**INSTRUCTIONS FOR THE TASK**
All of the data is to be printed again exactly as it appears.

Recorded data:

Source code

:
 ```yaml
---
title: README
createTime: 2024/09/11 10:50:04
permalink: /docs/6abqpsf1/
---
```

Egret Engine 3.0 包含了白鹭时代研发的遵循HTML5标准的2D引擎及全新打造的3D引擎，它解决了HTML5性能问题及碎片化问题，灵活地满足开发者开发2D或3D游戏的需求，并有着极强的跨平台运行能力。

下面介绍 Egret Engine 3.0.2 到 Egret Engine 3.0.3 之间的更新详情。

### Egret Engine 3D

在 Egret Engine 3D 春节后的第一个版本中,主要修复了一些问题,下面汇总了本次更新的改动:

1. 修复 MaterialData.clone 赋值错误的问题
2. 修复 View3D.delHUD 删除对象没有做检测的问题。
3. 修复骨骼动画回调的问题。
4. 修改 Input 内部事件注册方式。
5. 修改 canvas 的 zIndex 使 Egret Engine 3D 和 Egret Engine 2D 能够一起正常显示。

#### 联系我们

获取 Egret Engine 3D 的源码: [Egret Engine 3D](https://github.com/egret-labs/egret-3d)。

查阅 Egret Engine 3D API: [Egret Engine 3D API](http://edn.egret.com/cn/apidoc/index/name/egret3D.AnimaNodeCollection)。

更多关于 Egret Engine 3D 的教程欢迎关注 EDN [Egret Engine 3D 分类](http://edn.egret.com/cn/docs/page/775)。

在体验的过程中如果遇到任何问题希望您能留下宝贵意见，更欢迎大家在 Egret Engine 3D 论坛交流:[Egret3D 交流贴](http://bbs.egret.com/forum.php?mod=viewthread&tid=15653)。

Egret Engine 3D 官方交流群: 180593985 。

**OUTPUT BELOW**
Source code

:
 ```yaml
---
title: README
createTime: 2024/09/11 10:50:04
permalink: /docs/6abqpsf1/
---
```

Egret Engine 3.0 包含了白鹭时代研发的遵循HTML5标准的2D引擎及全新打造的3D引擎，它解决了HTML5性能问题及碎片化问题，灵活地满足开发者开发2D或3D游戏的需求，并有着极强的跨平台运行能力。

下面介绍 Egret Engine 3.0.2 到 Egret Engine 3.0.3 之间的更新详情。

### Egret Engine 3D

在 Egret Engine 3D 春节后的第一个版本中,主要修复了一些问题,下面汇总了本次更新的改动:

1. 修复 MaterialData.clone 赋值错误的问题
2. 修复 View3D.delHUD 删除对象没有做检测的问题。
3. 修复骨骼动画回调的问题。
4. 修改 Input 内部事件注册方式。
5. 修改 canvas 的 zIndex 使 Egret Engine 3D 和 Egret Engine 2D 能够一起正常显示。

#### 联系我们

获取 Egret Engine 3D 的源码: [Egret Engine 3D](https://github.com/egret-labs/egret-3d)。

查阅 Egret Engine 3D API: [Egret Engine 3D API](http://edn.egret.com/cn/apidoc/index/name/egret3D.AnimaNodeCollection)。

更多关于 Egret Engine 3D 的教程欢迎关注 EDN [Egret Engine 3D 分类](http://edn.egret.com/cn/docs/page/775)。

在体验的过程中如果遇到任何问题希望您能留下宝贵意见，更欢迎大家在 Egret Engine 3D 论坛交流:[Egret3D 交流贴](http://bbs.egret.com/forum.php?mod=viewthread&tid=15653)。

Egret Engine 3D 官方交流群: 180593985 。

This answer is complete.